Studio album by Menudo
- Released: December 1979
- Genre: Christmas, Holidays, Plena, Latin Pop
- Label: Padosa, Inc.
- Producer: Edgardo Diaz

Menudo chronology
| Chiquitita (1979) | ¡Felicidades! (1979) | Más, Mucho Más... (1980) |

= Felicidades (album) =

¡Felicidades! (Congratulations) is the fourth studio album and the first Christmas-themed album by the Puerto Rican boy band Menudo, released in 1979 by the record label Padosa. It features the Meléndez brothers, Carlos, Óscar, and Ricky, along with Fernando Sallaberry and René Farrait. This was the last album to feature Carlos Meléndez, as he reached the group's age limit of 15 in early 1980 and was replaced by Johnny Lozada.

According to author Damarisse Martínez Ruiz, albums like ¡Felicidades! served as a vehicle to expand the group into international markets, as evidenced by their appearance on the Spanish television show 300 millones, in 1979.

==Production and songs==
Among the tracks on the album ¡Felicidades!, four compositions by Herminio de Jesús stand out. A renowned Puerto Rican songwriter with a deep connection to his country's traditional music, he contributed the following songs: "El chiji navideño", "Naqui quiñaqui", "Arre, caballito", and "Eso es lo mío".

Four of the songs are credited as "D. R.", an abbreviation of Derechos Reservados, which typically indicates that the works are traditional or of public domain origin, with no specific composer officially credited.

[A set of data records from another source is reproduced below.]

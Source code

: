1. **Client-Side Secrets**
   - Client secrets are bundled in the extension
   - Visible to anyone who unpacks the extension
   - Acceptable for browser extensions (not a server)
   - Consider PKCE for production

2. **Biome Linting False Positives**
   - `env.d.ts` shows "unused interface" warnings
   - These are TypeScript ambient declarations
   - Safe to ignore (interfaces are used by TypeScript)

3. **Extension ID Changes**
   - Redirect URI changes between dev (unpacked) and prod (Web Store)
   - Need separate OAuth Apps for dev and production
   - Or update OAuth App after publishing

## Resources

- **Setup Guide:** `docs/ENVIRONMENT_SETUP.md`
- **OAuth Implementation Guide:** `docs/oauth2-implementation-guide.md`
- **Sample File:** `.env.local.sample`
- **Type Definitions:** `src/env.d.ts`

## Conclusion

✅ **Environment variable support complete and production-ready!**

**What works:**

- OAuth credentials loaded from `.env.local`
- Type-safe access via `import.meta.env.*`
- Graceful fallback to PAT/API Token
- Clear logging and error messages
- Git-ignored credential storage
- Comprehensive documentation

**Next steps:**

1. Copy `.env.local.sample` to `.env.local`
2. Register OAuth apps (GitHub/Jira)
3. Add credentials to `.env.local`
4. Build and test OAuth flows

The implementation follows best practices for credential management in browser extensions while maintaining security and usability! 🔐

These songs are: "Ensillando mi caballo", "Noche de paz", "A la banda de allá", and "Plena borinqueña". "Noche de paz" is the Spanish-language version of the well-known Christmas carol "Silent Night", originally written in German as "Stille Nacht" in 1818 by Franz Xaver Gruber (music) and Joseph Mohr (lyrics). "Plena borinqueña", as the title suggests, draws from the plena genre, an Afro-Puerto Rican musical tradition used historically for storytelling and social commentary.

==Release and promotion==
To promote the album, the group performed on television programs. On 31 December 1979, they performed four songs from the album on the Spanish show 300 millones, broadcast on TVE1 in Spain, and transmitted via satellite to all member stations of the Organización de Televisión Iberoamericana (OTI) in Hispanic America and the United States, which aired it in their countries.

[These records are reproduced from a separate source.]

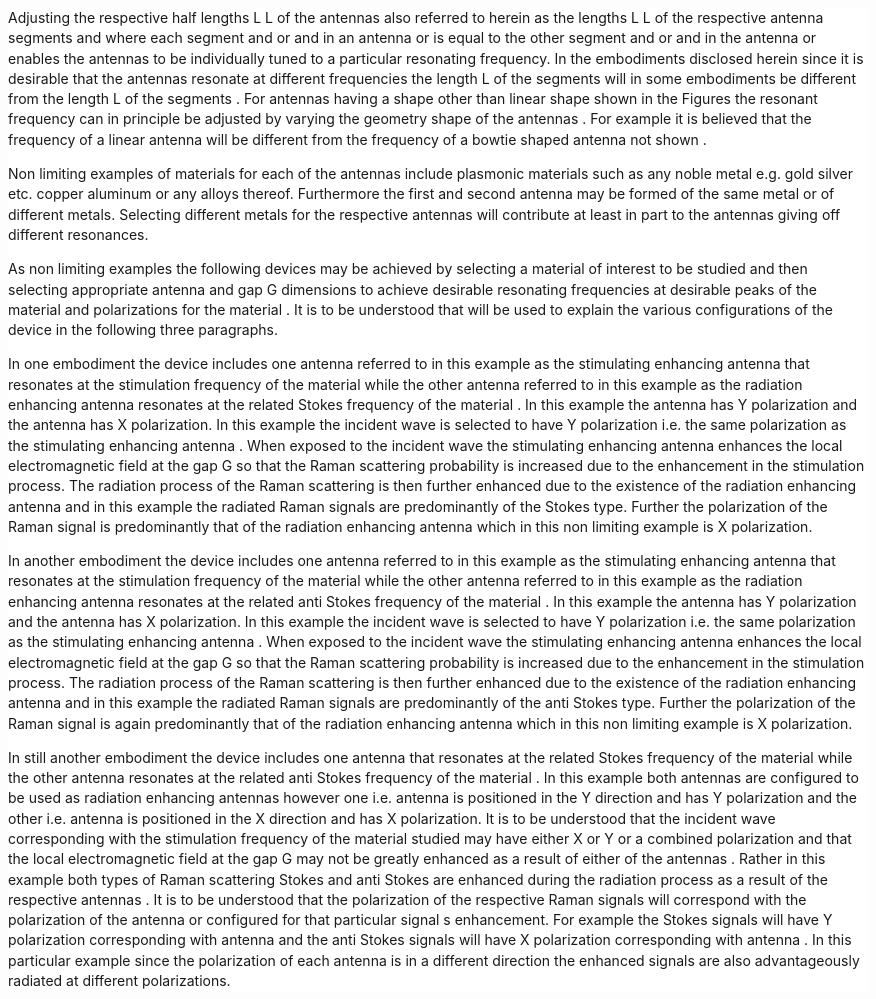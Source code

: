 Adjusting the respective half lengths L L of the antennas also referred to herein as the lengths L L of the respective antenna segments and where each segment and or and in an antenna or is equal to the other segment and or and in the antenna or enables the antennas to be individually tuned to a particular resonating frequency. In the embodiments disclosed herein since it is desirable that the antennas resonate at different frequencies the length L of the segments will in some embodiments be different from the length L of the segments . For antennas having a shape other than linear shape shown in the Figures the resonant frequency can in principle be adjusted by varying the geometry shape of the antennas . For example it is believed that the frequency of a linear antenna will be different from the frequency of a bowtie shaped antenna not shown .

Non limiting examples of materials for each of the antennas include plasmonic materials such as any noble metal e.g. gold silver etc. copper aluminum or any alloys thereof. Furthermore the first and second antenna may be formed of the same metal or of different metals. Selecting different metals for the respective antennas will contribute at least in part to the antennas giving off different resonances.

As non limiting examples the following devices may be achieved by selecting a material of interest to be studied and then selecting appropriate antenna and gap G dimensions to achieve desirable resonating frequencies at desirable peaks of the material and polarizations for the material . It is to be understood that will be used to explain the various configurations of the device in the following three paragraphs.

In one embodiment the device includes one antenna referred to in this example as the stimulating enhancing antenna that resonates at the stimulation frequency of the material while the other antenna referred to in this example as the radiation enhancing antenna resonates at the related Stokes frequency of the material . In this example the antenna has Y polarization and the antenna has X polarization. In this example the incident wave is selected to have Y polarization i.e. the same polarization as the stimulating enhancing antenna . When exposed to the incident wave the stimulating enhancing antenna enhances the local electromagnetic field at the gap G so that the Raman scattering probability is increased due to the enhancement in the stimulation process. The radiation process of the Raman scattering is then further enhanced due to the existence of the radiation enhancing antenna and in this example the radiated Raman signals are predominantly of the Stokes type. Further the polarization of the Raman signal is predominantly that of the radiation enhancing antenna which in this non limiting example is X polarization.

In another embodiment the device includes one antenna referred to in this example as the stimulating enhancing antenna that resonates at the stimulation frequency of the material while the other antenna referred to in this example as the radiation enhancing antenna resonates at the related anti Stokes frequency of the material . In this example the antenna has Y polarization and the antenna has X polarization. In this example the incident wave is selected to have Y polarization i.e. the same polarization as the stimulating enhancing antenna . When exposed to the incident wave the stimulating enhancing antenna enhances the local electromagnetic field at the gap G so that the Raman scattering probability is increased due to the enhancement in the stimulation process. The radiation process of the Raman scattering is then further enhanced due to the existence of the radiation enhancing antenna and in this example the radiated Raman signals are predominantly of the anti Stokes type. Further the polarization of the Raman signal is again predominantly that of the radiation enhancing antenna which in this non limiting example is X polarization.

In still another embodiment the device includes one antenna that resonates at the related Stokes frequency of the material while the other antenna resonates at the related anti Stokes frequency of the material . In this example both antennas are configured to be used as radiation enhancing antennas however one i.e. antenna is positioned in the Y direction and has Y polarization and the other i.e. antenna is positioned in the X direction and has X polarization. It is to be understood that the incident wave corresponding with the stimulation frequency of the material studied may have either X or Y or a combined polarization and that the local electromagnetic field at the gap G may not be greatly enhanced as a result of either of the antennas . Rather in this example both types of Raman scattering Stokes and anti Stokes are enhanced during the radiation process as a result of the respective antennas . It is to be understood that the polarization of the respective Raman signals will correspond with the polarization of the antenna or configured for that particular signal s enhancement. For example the Stokes signals will have Y polarization corresponding with antenna and the anti Stokes signals will have X polarization corresponding with antenna . In this particular example since the polarization of each antenna is in a different direction the enhanced signals are also advantageously radiated at different polarizations.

The album was not released in its entirety in the United States, but in 1983, the record label Profono included six of its ten tracks on a compilation titled Feliz Navidad — Con 14 Éxitos Navideños that also featured the group's second Christmas album, Es Navidad (1980), in full. This compilation was commercially successful, appearing on the Latin albums chart in Billboard magazine. The remaining four tracks from ¡Felicidades! were not included in any other Menudo releases.

== Reviews and analysis ==
In her book Menudo: El Reencuentro con la Verdad, author Damarisse Martínez Ruiz wrote that ¡Felicidades! and Menudo's other early works were not distinguished by their musical quality, instead featuring simplistic and underdeveloped content. Despite that she acknowledges that the songs were deliberately crafted with catchy choruses and youthful themes, targeting a teenage audience that had been largely overlooked by the music industry at the time.

==Track listing==

| No. | Title | Writer(s) | Lead vocal(s) | Length |
|---|---|---|---|---|
| 1. | "El chiji navideño" | Herminio de Jesus | Full group |  |
| 2. | "Ensillando mi caballo" | D. R. | Carlos Meléndez and Fernando Sallaberry |  |
| 3. | "Naqui quiñaqui" | H. de Jesus | Full group |  |
| 4. | "Noche de paz" | D. R. | René Farrait |  |
| 5. | "Arre, caballito" | H. de Jesus | Oscar Meléndez |  |
| 6. | "Eso es lo mío" | H. de Jesus | Oscar Meléndez and René Farrait |  |
| 7. | "A la banda de Allá" | D. R. | Fernando Sallaberry and René Farrait |  |
| 8. | "Me siento niño" | Leida E. Colon | Ricky Meléndez |  |
| 9. | "Fue tu voz" | Antonio Morales | Carlos Meléndez |  |
| 10. | "Plena borinqueña" | D. R. | Fernando Sallaberry |  |
| Total length: |  |  |  | 29:41 |

==Personnel==
Credits adapted from the liner notes of ¡Felicidades!.

- Production director: Edgardo Díaz
- Recording and mixing: V.U. Recording, San Juan, P.R.
- Recording engineers: Jonatan Castro, Edgardo Díaz
- Mixing: Vinny Urrutia, Edgardo Díaz
- Cover photo: courtesy of New York Department Stores
- Back cover: Rod Hernández
- Production assistant: Ricardo Pérez
- Cover layout: Pichy Ponla, René Zayas
- Cutting: Miguel Vega
- Cover cutting: The Lacquers Lab, San Juan, P.R.